Problem ▸
Which lines in the data contain the word "cdot"? Please copy each of them.

Material for this task ▸

◆ ◆ ◆ ◆

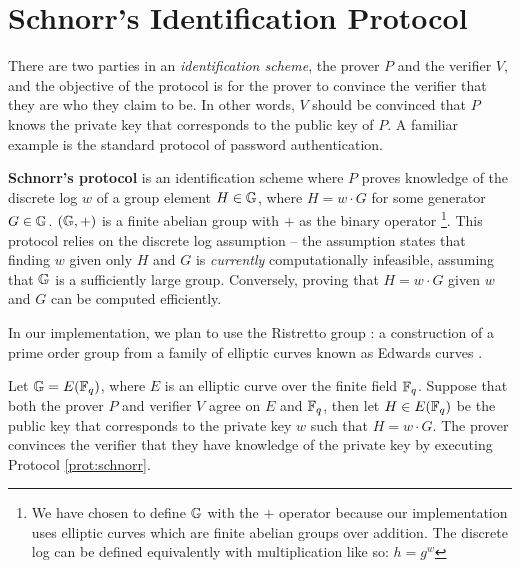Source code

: \section{Schnorr's Identification Protocol}\label{sec:schnorr}
There are two parties in an \textit{identification scheme}, the prover $P$ and the verifier $V$, and the objective of the protocol is for the prover to convince the verifier that they are who they claim to be. In other words, $V$ should be convinced that $P$ knows the private key that corresponds to the public key of $P$. A familiar example is the standard protocol of password authentication.

\textbf{Schnorr's protocol} \cite{Schnorr} is an identification scheme where $P$ proves knowledge of the discrete log $w$ of a group element $H \in \mathbb{G}$, where $H = w \cdot G$ for some generator $G \in \mathbb{G}$. $(\mathbb{G}, +)$ is a finite abelian group with $+$ as the binary operator 
\footnote{We have chosen to define $\mathbb{G}$ with the $+$ operator because our implementation uses elliptic curves which are finite abelian groups over addition. The discrete log can be defined equivalently with multiplication like so: $h = g^w$}. 
This protocol relies on the discrete log assumption \cite{Diffie1976NewDI} -- the assumption states that finding $w$ given only $H$ and $G$ is \textit{currently} computationally infeasible, assuming that $\mathbb{G}$ is a sufficiently large group. Conversely, proving that $H = w \cdot G$ given $w$ and $G$ can be computed efficiently. 

In our implementation, we plan to use the Ristretto group \cite{ristretto_web}: a construction of a prime order group from a family of elliptic curves known as Edwards curves \cite{Edwards2007}. 

\begin{definition}\label{def:schnorr}
    Let $\mathbb{G} = E(\mathbb{F}_q)$, where $E$ is an elliptic curve over the finite field $\mathbb{F}_q$. Suppose that both the prover $P$ and verifier $V$ agree on $E$ and $\mathbb{F}_q$, then let $H \in E(\mathbb{F}_q)$ be the public key that corresponds to the private key $w$ such that $H = w \cdot G$. The prover convinces the verifier that they have knowledge of the private key by executing Protocol \ref{prot:schnorr}.
\end{definition}

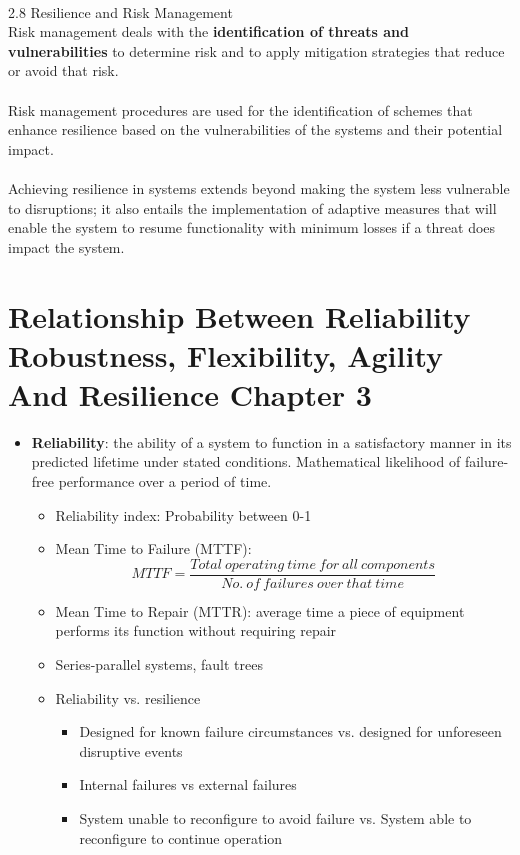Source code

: \\
2.8 Resilience and Risk Management \\
Risk management deals with the \textbf{identification of threats and vulnerabilities} to determine risk and to apply mitigation strategies that reduce or avoid that risk.
\\ \\
Risk management procedures are used for the identification of schemes that enhance resilience based on the vulnerabilities of the systems and their potential impact.
\\
\\
Achieving resilience in systems extends beyond making the system less vulnerable to disruptions; it also entails the implementation of adaptive measures that will enable the system to resume functionality with minimum losses if a threat does impact the system.


\section{Relationship Between Reliability Robustness, Flexibility, Agility And Resilience Chapter 3}
\begin{itemize}
  \item \textbf{Reliability}: the ability of a system to function in a satisfactory manner in its predicted lifetime under stated conditions. Mathematical likelihood of failure-free performance over a  period of time. \\
  \begin{itemize}
    \item Reliability index: Probability between 0-1
    \item Mean Time to Failure (MTTF): \begin{equation}
    	MTTF=\frac{Total\ operating\ time\ for\ all\ components}{No.\ of\ failures\ over\ that\ time}
             \end{equation}
    \item Mean Time to Repair (MTTR): average time a piece of equipment performs its function without requiring repair
    \item Series-parallel systems, fault trees
    \item Reliability vs. resilience
         \begin{itemize}
            \item Designed for known failure circumstances vs. designed for unforeseen disruptive events
            \item Internal failures vs external failures
            \item System unable to reconfigure to avoid failure vs. System able to reconfigure to continue operation
         \end{itemize}
  \end{itemize} 
\end{itemize}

◆ ◆ ◆ ◆

Expected answer ▸
\textbf{Schnorr's protocol} \cite{Schnorr} is an identification scheme where $P$ proves knowledge of the discrete log $w$ of a group element $H \in \mathbb{G}$, where $H = w \cdot G$ for some generator $G \in \mathbb{G}$. $(\mathbb{G}, +)$ is a finite abelian group with $+$ as the binary operator 
This protocol relies on the discrete log assumption \cite{Diffie1976NewDI} -- the assumption states that finding $w$ given only $H$ and $G$ is \textit{currently} computationally infeasible, assuming that $\mathbb{G}$ is a sufficiently large group. Conversely, proving that $H = w \cdot G$ given $w$ and $G$ can be computed efficiently. 
    Let $\mathbb{G} = E(\mathbb{F}_q)$, where $E$ is an elliptic curve over the finite field $\mathbb{F}_q$. Suppose that both the prover $P$ and verifier $V$ agree on $E$ and $\mathbb{F}_q$, then let $H \in E(\mathbb{F}_q)$ be the public key that corresponds to the private key $w$ such that $H = w \cdot G$. The prover convinces the verifier that they have knowledge of the private key by executing Protocol \ref{prot:schnorr}.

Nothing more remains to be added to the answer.